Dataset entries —
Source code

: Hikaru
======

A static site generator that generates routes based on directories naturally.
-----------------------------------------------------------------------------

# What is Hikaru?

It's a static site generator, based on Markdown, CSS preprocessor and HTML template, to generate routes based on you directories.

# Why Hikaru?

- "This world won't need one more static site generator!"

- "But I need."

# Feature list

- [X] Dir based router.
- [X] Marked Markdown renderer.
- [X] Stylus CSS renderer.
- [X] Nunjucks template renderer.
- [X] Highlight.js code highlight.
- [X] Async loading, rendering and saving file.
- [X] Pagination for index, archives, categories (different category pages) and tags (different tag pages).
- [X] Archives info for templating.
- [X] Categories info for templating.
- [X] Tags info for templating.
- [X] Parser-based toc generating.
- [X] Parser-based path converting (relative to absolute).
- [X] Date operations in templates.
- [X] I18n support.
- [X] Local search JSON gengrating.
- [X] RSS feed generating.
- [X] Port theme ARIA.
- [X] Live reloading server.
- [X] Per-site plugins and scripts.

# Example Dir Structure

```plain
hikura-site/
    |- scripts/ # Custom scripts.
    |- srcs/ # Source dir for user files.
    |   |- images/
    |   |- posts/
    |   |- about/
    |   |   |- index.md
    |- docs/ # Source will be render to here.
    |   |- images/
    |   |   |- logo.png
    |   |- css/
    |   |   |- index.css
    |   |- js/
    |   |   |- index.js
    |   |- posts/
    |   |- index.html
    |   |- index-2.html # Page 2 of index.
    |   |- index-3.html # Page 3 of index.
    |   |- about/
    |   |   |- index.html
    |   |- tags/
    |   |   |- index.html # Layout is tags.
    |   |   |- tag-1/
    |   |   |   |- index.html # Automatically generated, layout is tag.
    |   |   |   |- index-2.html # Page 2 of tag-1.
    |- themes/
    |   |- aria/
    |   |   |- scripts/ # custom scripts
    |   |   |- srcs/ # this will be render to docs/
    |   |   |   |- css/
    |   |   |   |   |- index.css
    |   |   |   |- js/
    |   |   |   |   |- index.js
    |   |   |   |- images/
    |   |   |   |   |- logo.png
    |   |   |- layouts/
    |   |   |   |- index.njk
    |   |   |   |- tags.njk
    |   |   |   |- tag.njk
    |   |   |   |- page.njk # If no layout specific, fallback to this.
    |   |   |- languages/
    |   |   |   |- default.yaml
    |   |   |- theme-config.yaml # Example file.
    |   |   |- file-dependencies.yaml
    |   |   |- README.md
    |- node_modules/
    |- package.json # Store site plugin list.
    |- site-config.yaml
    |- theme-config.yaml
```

WHAT TO PRODUCE —
Read the data above and pull out each line that holds the string "srcs".

YOUR SOLUTION —
    |- srcs/ # Source dir for user files.
    |   |   |- srcs/ # this will be render to docs/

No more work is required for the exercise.